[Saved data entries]
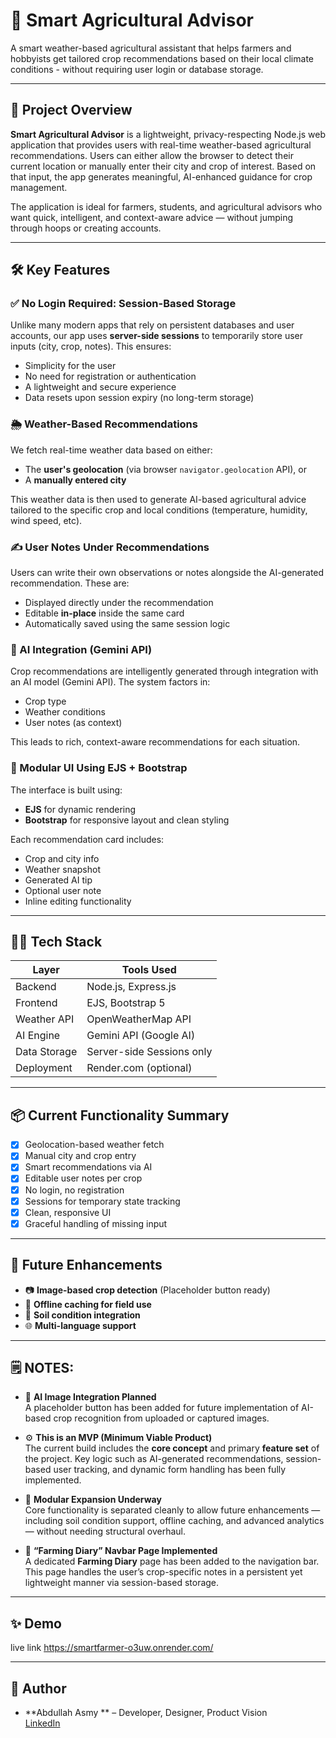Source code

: # 🌱 Smart Agricultural Advisor

A smart weather-based agricultural assistant that helps farmers and hobbyists get tailored crop recommendations based on their local climate conditions - without requiring user login or database storage.

---

## 🚀 Project Overview

**Smart Agricultural Advisor** is a lightweight, privacy-respecting Node.js web application that provides users with real-time weather-based agricultural recommendations. Users can either allow the browser to detect their current location or manually enter their city and crop of interest. Based on that input, the app generates meaningful, AI-enhanced guidance for crop management.

The application is ideal for farmers, students, and agricultural advisors who want quick, intelligent, and context-aware advice — without jumping through hoops or creating accounts.

---

## 🛠️ Key Features

### ✅ No Login Required: Session-Based Storage
Unlike many modern apps that rely on persistent databases and user accounts, our app uses **server-side sessions** to temporarily store user inputs (city, crop, notes). This ensures:
- Simplicity for the user
- No need for registration or authentication
- A lightweight and secure experience
- Data resets upon session expiry (no long-term storage)

### 🌦️ Weather-Based Recommendations
We fetch real-time weather data based on either:
- The **user's geolocation** (via browser `navigator.geolocation` API), or
- A **manually entered city**

This weather data is then used to generate AI-based agricultural advice tailored to the specific crop and local conditions (temperature, humidity, wind speed, etc).

### ✍️ User Notes Under Recommendations
Users can write their own observations or notes alongside the AI-generated recommendation. These are:
- Displayed directly under the recommendation
- Editable **in-place** inside the same card
- Automatically saved using the same session logic

### 🧠 AI Integration (Gemini API)
Crop recommendations are intelligently generated through integration with an AI model (Gemini API). The system factors in:
- Crop type
- Weather conditions
- User notes (as context)

This leads to rich, context-aware recommendations for each situation.

### 🧩 Modular UI Using EJS + Bootstrap
The interface is built using:
- **EJS** for dynamic rendering
- **Bootstrap** for responsive layout and clean styling

Each recommendation card includes:
- Crop and city info
- Weather snapshot
- Generated AI tip
- Optional user note
- Inline editing functionality

---

## 🧑‍💻 Tech Stack

| Layer           | Tools Used                |
|----------------|---------------------------|
| Backend        | Node.js, Express.js       |
| Frontend       | EJS, Bootstrap 5          |
| Weather API    | OpenWeatherMap API        |
| AI Engine      | Gemini API (Google AI)    |
| Data Storage   | Server-side Sessions only |
| Deployment     | Render.com (optional)     |

---

## 📦 Current Functionality Summary

- [x] Geolocation-based weather fetch
- [x] Manual city and crop entry
- [x] Smart recommendations via AI
- [x] Editable user notes per crop
- [x] No login, no registration
- [x] Sessions for temporary state tracking
- [x] Clean, responsive UI
- [x] Graceful handling of missing input

---

## 📝 Future Enhancements

- 📷 **Image-based crop detection** (Placeholder button ready)
- 🧠 **Offline caching for field use**
- 🧪 **Soil condition integration**
- 🌐 **Multi-language support**

---

## 🗒️ NOTES:

- 🌾 **AI Image Integration Planned**  
  A placeholder button has been added for future implementation of AI-based crop recognition from uploaded or captured images.

- ⚙️ **This is an MVP (Minimum Viable Product)**  
  The current build includes the **core concept** and primary **feature set** of the project. Key logic such as AI-generated recommendations, session-based user tracking, and dynamic form handling has been fully implemented.

- 🧩 **Modular Expansion Underway**  
  Core functionality is separated cleanly to allow future enhancements — including soil condition support, offline caching, and advanced analytics — without needing structural overhaul.

- 📖 **“Farming Diary” Navbar Page Implemented**  
  A dedicated **Farming Diary** page has been added to the navigation bar. This page handles the user’s crop-specific notes in a persistent yet lightweight manner via session-based storage.

---


## ✨ Demo

 live link
https://smartfarmer-o3uw.onrender.com/

---

## 🤝 Author

- **Abdullah Asmy ** – Developer, Designer, Product Vision  
  [LinkedIn](https://www.linkedin.com/in/aasmy/)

**What you have to do**
Please count the lines in the records that contain "handling" and reply with the count alone.

**Task response**
2